[Exercise materials — start]
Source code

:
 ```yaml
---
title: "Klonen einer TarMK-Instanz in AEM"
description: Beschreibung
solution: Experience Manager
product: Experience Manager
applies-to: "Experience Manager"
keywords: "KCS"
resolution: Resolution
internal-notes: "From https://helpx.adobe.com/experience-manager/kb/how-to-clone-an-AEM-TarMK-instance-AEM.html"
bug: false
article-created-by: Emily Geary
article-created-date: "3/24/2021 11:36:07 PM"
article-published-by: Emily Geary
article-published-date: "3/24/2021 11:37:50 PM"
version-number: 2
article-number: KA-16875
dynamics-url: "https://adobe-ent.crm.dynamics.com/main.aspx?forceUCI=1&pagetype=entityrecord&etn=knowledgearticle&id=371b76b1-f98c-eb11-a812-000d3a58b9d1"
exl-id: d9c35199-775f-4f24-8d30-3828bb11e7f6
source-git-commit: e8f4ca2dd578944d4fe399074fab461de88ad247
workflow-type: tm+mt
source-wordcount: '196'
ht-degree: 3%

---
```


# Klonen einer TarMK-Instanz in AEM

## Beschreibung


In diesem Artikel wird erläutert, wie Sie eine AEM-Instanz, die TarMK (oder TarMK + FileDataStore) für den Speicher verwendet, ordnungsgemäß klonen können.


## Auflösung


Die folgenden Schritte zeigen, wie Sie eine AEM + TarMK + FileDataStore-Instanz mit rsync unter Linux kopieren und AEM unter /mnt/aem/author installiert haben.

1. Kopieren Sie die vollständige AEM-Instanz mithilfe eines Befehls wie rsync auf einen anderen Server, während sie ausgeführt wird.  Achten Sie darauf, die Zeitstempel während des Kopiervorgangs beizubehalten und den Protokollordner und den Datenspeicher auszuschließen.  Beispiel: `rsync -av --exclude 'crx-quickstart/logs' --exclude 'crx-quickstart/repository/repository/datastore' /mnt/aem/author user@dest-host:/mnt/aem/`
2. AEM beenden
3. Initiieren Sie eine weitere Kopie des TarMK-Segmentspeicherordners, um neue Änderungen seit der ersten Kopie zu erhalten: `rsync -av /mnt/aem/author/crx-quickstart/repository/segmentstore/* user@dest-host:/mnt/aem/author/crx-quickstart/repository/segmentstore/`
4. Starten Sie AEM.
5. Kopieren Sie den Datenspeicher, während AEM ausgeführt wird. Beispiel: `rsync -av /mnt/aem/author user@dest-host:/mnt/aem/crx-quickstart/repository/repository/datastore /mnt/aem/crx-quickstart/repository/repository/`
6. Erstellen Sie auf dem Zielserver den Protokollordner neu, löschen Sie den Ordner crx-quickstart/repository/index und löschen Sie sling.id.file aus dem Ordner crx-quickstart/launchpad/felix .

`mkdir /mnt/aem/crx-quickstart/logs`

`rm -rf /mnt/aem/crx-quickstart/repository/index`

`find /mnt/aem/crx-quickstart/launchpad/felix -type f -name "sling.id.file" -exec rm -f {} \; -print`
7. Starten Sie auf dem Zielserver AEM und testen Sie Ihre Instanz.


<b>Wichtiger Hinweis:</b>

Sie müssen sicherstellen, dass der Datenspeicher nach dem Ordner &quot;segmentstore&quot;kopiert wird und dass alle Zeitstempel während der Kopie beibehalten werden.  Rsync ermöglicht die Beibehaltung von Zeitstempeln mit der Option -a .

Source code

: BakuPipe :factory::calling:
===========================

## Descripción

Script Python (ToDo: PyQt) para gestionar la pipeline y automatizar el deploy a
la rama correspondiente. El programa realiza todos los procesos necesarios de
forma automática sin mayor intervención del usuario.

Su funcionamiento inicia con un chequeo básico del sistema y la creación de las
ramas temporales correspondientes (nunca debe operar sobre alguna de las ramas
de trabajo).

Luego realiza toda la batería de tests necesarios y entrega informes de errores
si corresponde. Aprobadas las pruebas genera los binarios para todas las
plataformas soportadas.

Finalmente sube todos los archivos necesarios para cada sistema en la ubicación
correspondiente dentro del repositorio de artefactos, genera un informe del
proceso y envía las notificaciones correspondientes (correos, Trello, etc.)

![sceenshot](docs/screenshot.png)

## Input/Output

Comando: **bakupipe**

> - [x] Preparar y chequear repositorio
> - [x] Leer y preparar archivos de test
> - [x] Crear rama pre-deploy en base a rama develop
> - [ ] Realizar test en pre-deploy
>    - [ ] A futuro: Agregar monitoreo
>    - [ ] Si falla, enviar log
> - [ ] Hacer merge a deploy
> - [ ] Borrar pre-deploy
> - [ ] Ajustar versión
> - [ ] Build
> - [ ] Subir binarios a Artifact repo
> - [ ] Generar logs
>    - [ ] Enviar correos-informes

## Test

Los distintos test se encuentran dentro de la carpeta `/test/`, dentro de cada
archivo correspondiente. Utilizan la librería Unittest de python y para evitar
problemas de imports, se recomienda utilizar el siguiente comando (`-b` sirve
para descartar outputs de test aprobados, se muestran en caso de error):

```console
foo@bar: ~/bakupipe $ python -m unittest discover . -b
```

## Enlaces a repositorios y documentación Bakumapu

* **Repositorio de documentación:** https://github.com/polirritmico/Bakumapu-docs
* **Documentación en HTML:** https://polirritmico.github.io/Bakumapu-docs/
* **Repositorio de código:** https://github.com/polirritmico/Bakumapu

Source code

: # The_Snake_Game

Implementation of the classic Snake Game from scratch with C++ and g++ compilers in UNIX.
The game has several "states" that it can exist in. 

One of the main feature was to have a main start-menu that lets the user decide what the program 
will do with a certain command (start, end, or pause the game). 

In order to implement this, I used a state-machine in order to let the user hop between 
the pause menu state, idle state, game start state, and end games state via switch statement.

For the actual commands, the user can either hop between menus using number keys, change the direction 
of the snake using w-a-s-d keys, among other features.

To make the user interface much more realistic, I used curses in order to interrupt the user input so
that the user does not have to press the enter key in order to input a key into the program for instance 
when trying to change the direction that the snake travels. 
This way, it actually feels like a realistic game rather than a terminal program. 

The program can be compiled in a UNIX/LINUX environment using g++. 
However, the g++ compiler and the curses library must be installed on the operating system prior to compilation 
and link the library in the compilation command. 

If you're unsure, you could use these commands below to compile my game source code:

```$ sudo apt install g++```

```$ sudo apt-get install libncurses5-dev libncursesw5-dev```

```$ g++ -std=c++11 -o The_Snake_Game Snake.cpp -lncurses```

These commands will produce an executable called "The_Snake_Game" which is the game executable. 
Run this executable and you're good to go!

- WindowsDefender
[Exercise materials — finish]
## Work required
Each line above that holds the string "cada" should be copied and shown.

## Result of the task
Finalmente sube todos los archivos necesarios para cada sistema en la ubicación
Los distintos test se encuentran dentro de la carpeta `/test/`, dentro de cada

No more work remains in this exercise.